| Problem to solve |
Type out the entries again, keeping every word unchanged.

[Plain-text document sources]
◇ ◇ ◇ ◇ ◇

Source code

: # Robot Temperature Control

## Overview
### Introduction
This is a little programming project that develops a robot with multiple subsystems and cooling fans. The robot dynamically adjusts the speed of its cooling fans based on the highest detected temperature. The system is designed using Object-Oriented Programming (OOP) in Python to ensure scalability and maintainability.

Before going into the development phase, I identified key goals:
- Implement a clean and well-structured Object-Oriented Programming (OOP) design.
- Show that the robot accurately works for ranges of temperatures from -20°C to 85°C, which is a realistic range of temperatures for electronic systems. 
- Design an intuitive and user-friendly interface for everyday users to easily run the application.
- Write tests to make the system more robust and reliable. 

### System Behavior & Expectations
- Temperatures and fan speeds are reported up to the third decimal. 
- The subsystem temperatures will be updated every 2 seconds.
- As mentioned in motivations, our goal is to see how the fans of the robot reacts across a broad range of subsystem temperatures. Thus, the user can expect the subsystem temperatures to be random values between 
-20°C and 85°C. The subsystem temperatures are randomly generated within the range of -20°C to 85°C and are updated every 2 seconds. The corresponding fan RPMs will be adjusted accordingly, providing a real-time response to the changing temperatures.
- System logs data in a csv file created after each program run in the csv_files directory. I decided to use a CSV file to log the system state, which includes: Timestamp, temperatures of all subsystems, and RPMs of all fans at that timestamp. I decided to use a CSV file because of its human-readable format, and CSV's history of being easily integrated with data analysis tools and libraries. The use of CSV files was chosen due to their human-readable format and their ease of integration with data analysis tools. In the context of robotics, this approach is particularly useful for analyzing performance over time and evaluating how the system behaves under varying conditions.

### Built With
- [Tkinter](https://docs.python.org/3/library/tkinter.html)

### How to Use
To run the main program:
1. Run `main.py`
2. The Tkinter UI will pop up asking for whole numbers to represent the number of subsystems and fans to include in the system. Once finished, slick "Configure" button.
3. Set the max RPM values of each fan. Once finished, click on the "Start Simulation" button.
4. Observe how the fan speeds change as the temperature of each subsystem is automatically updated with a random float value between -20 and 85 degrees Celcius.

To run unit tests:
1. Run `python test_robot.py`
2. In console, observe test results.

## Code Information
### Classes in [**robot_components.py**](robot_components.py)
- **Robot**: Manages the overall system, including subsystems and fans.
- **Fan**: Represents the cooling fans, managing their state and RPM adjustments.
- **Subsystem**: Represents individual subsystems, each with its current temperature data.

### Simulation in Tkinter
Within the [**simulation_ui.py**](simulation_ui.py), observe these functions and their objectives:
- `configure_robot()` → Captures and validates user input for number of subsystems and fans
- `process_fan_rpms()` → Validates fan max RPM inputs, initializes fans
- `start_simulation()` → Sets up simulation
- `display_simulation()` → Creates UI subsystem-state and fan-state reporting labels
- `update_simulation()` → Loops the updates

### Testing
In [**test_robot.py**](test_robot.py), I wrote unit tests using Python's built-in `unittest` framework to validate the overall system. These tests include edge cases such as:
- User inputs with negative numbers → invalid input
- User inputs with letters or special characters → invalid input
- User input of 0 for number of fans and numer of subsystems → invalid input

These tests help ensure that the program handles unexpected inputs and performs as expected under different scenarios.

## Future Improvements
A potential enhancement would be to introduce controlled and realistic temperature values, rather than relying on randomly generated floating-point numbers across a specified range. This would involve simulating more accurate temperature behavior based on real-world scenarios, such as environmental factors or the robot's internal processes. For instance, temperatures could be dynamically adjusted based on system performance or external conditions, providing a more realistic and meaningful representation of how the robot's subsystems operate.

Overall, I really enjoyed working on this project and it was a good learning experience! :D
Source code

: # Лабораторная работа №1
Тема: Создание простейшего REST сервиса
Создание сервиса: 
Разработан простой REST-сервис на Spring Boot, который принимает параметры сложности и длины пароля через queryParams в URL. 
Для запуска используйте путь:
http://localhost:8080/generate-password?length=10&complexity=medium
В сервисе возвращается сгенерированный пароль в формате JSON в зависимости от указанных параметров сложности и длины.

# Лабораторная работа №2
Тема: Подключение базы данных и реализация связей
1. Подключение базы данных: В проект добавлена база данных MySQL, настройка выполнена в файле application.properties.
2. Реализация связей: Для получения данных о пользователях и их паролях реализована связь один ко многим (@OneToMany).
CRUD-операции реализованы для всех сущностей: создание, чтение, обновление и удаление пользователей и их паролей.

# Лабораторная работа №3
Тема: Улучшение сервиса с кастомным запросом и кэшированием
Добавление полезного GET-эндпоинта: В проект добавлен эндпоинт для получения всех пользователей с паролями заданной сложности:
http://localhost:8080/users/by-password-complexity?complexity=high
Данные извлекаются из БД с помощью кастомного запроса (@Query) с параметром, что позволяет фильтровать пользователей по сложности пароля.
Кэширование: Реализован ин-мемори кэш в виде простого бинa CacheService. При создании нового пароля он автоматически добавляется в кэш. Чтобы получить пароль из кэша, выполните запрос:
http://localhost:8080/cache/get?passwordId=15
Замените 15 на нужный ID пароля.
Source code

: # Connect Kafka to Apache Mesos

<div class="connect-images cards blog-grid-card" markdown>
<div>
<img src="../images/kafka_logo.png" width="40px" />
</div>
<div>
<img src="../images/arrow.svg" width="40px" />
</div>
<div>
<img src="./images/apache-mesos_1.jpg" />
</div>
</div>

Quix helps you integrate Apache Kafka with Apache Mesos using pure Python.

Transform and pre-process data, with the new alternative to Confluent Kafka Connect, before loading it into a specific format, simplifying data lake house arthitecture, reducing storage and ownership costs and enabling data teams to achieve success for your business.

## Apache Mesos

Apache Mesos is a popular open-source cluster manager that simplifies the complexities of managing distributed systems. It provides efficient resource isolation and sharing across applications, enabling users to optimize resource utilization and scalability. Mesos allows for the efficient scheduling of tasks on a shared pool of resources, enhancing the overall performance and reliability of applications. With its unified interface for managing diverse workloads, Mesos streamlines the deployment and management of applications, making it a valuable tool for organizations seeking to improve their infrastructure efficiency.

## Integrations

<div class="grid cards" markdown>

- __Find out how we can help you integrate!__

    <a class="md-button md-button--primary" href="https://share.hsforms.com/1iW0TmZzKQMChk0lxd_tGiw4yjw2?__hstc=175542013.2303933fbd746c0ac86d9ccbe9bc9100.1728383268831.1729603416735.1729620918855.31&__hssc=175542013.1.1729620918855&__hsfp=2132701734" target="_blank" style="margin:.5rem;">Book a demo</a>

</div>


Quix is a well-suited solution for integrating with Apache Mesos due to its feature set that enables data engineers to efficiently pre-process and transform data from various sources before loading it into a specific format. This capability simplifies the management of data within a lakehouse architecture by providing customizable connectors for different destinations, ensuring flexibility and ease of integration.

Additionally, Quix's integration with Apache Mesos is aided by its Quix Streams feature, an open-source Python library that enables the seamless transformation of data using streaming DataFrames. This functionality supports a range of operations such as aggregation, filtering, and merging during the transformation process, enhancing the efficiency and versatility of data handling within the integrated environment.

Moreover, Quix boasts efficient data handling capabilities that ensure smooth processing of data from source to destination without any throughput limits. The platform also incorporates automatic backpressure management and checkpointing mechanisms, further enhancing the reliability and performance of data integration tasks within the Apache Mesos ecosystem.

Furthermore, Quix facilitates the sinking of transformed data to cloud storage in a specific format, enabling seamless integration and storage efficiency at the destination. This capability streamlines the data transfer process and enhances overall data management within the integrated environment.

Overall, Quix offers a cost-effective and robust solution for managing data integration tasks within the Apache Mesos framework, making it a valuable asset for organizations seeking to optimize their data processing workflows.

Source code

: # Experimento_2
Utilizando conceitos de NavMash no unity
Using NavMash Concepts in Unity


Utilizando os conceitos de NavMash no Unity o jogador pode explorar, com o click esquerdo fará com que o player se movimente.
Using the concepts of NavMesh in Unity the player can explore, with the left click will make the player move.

◇ ◇ ◇ ◇ ◇

| Output |
Source code

: # Robot Temperature Control

## Overview
### Introduction
This is a little programming project that develops a robot with multiple subsystems and cooling fans. The robot dynamically adjusts the speed of its cooling fans based on the highest detected temperature. The system is designed using Object-Oriented Programming (OOP) in Python to ensure scalability and maintainability.

Before going into the development phase, I identified key goals:
- Implement a clean and well-structured Object-Oriented Programming (OOP) design.
- Show that the robot accurately works for ranges of temperatures from -20°C to 85°C, which is a realistic range of temperatures for electronic systems. 
- Design an intuitive and user-friendly interface for everyday users to easily run the application.
- Write tests to make the system more robust and reliable. 

### System Behavior & Expectations
- Temperatures and fan speeds are reported up to the third decimal. 
- The subsystem temperatures will be updated every 2 seconds.
- As mentioned in motivations, our goal is to see how the fans of the robot reacts across a broad range of subsystem temperatures. Thus, the user can expect the subsystem temperatures to be random values between 
-20°C and 85°C. The subsystem temperatures are randomly generated within the range of -20°C to 85°C and are updated every 2 seconds. The corresponding fan RPMs will be adjusted accordingly, providing a real-time response to the changing temperatures.
- System logs data in a csv file created after each program run in the csv_files directory. I decided to use a CSV file to log the system state, which includes: Timestamp, temperatures of all subsystems, and RPMs of all fans at that timestamp. I decided to use a CSV file because of its human-readable format, and CSV's history of being easily integrated with data analysis tools and libraries. The use of CSV files was chosen due to their human-readable format and their ease of integration with data analysis tools. In the context of robotics, this approach is particularly useful for analyzing performance over time and evaluating how the system behaves under varying conditions.

### Built With
- [Tkinter](https://docs.python.org/3/library/tkinter.html)

### How to Use
To run the main program:
1. Run `main.py`
2. The Tkinter UI will pop up asking for whole numbers to represent the number of subsystems and fans to include in the system. Once finished, slick "Configure" button.
3. Set the max RPM values of each fan. Once finished, click on the "Start Simulation" button.
4. Observe how the fan speeds change as the temperature of each subsystem is automatically updated with a random float value between -20 and 85 degrees Celcius.

To run unit tests:
1. Run `python test_robot.py`
2. In console, observe test results.

## Code Information
### Classes in [**robot_components.py**](robot_components.py)
- **Robot**: Manages the overall system, including subsystems and fans.
- **Fan**: Represents the cooling fans, managing their state and RPM adjustments.
- **Subsystem**: Represents individual subsystems, each with its current temperature data.

### Simulation in Tkinter
Within the [**simulation_ui.py**](simulation_ui.py), observe these functions and their objectives:
- `configure_robot()` → Captures and validates user input for number of subsystems and fans
- `process_fan_rpms()` → Validates fan max RPM inputs, initializes fans
- `start_simulation()` → Sets up simulation
- `display_simulation()` → Creates UI subsystem-state and fan-state reporting labels
- `update_simulation()` → Loops the updates

### Testing
In [**test_robot.py**](test_robot.py), I wrote unit tests using Python's built-in `unittest` framework to validate the overall system. These tests include edge cases such as:
- User inputs with negative numbers → invalid input
- User inputs with letters or special characters → invalid input
- User input of 0 for number of fans and numer of subsystems → invalid input

These tests help ensure that the program handles unexpected inputs and performs as expected under different scenarios.

## Future Improvements
A potential enhancement would be to introduce controlled and realistic temperature values, rather than relying on randomly generated floating-point numbers across a specified range. This would involve simulating more accurate temperature behavior based on real-world scenarios, such as environmental factors or the robot's internal processes. For instance, temperatures could be dynamically adjusted based on system performance or external conditions, providing a more realistic and meaningful representation of how the robot's subsystems operate.

Overall, I really enjoyed working on this project and it was a good learning experience! :D
Source code

: # Лабораторная работа №1
Тема: Создание простейшего REST сервиса
Создание сервиса: 
Разработан простой REST-сервис на Spring Boot, который принимает параметры сложности и длины пароля через queryParams в URL. 
Для запуска используйте путь:
http://localhost:8080/generate-password?length=10&complexity=medium
В сервисе возвращается сгенерированный пароль в формате JSON в зависимости от указанных параметров сложности и длины.

# Лабораторная работа №2
Тема: Подключение базы данных и реализация связей
1. Подключение базы данных: В проект добавлена база данных MySQL, настройка выполнена в файле application.properties.
2. Реализация связей: Для получения данных о пользователях и их паролях реализована связь один ко многим (@OneToMany).
CRUD-операции реализованы для всех сущностей: создание, чтение, обновление и удаление пользователей и их паролей.

# Лабораторная работа №3
Тема: Улучшение сервиса с кастомным запросом и кэшированием
Добавление полезного GET-эндпоинта: В проект добавлен эндпоинт для получения всех пользователей с паролями заданной сложности:
http://localhost:8080/users/by-password-complexity?complexity=high
Данные извлекаются из БД с помощью кастомного запроса (@Query) с параметром, что позволяет фильтровать пользователей по сложности пароля.
Кэширование: Реализован ин-мемори кэш в виде простого бинa CacheService. При создании нового пароля он автоматически добавляется в кэш. Чтобы получить пароль из кэша, выполните запрос:
http://localhost:8080/cache/get?passwordId=15
Замените 15 на нужный ID пароля.
Source code

: # Connect Kafka to Apache Mesos

<div class="connect-images cards blog-grid-card" markdown>
<div>
<img src="../images/kafka_logo.png" width="40px" />
</div>
<div>
<img src="../images/arrow.svg" width="40px" />
</div>
<div>
<img src="./images/apache-mesos_1.jpg" />
</div>
</div>

Quix helps you integrate Apache Kafka with Apache Mesos using pure Python.

Transform and pre-process data, with the new alternative to Confluent Kafka Connect, before loading it into a specific format, simplifying data lake house arthitecture, reducing storage and ownership costs and enabling data teams to achieve success for your business.

## Apache Mesos

Apache Mesos is a popular open-source cluster manager that simplifies the complexities of managing distributed systems. It provides efficient resource isolation and sharing across applications, enabling users to optimize resource utilization and scalability. Mesos allows for the efficient scheduling of tasks on a shared pool of resources, enhancing the overall performance and reliability of applications. With its unified interface for managing diverse workloads, Mesos streamlines the deployment and management of applications, making it a valuable tool for organizations seeking to improve their infrastructure efficiency.

## Integrations

<div class="grid cards" markdown>

- __Find out how we can help you integrate!__

    <a class="md-button md-button--primary" href="https://share.hsforms.com/1iW0TmZzKQMChk0lxd_tGiw4yjw2?__hstc=175542013.2303933fbd746c0ac86d9ccbe9bc9100.1728383268831.1729603416735.1729620918855.31&__hssc=175542013.1.1729620918855&__hsfp=2132701734" target="_blank" style="margin:.5rem;">Book a demo</a>

</div>


Quix is a well-suited solution for integrating with Apache Mesos due to its feature set that enables data engineers to efficiently pre-process and transform data from various sources before loading it into a specific format. This capability simplifies the management of data within a lakehouse architecture by providing customizable connectors for different destinations, ensuring flexibility and ease of integration.

Additionally, Quix's integration with Apache Mesos is aided by its Quix Streams feature, an open-source Python library that enables the seamless transformation of data using streaming DataFrames. This functionality supports a range of operations such as aggregation, filtering, and merging during the transformation process, enhancing the efficiency and versatility of data handling within the integrated environment.

Moreover, Quix boasts efficient data handling capabilities that ensure smooth processing of data from source to destination without any throughput limits. The platform also incorporates automatic backpressure management and checkpointing mechanisms, further enhancing the reliability and performance of data integration tasks within the Apache Mesos ecosystem.

Furthermore, Quix facilitates the sinking of transformed data to cloud storage in a specific format, enabling seamless integration and storage efficiency at the destination. This capability streamlines the data transfer process and enhances overall data management within the integrated environment.

Overall, Quix offers a cost-effective and robust solution for managing data integration tasks within the Apache Mesos framework, making it a valuable asset for organizations seeking to optimize their data processing workflows.

Source code

: # Experimento_2
Utilizando conceitos de NavMash no unity
Using NavMash Concepts in Unity


Utilizando os conceitos de NavMash no Unity o jogador pode explorar, com o click esquerdo fará com que o player se movimente.
Using the concepts of NavMesh in Unity the player can explore, with the left click will make the player move.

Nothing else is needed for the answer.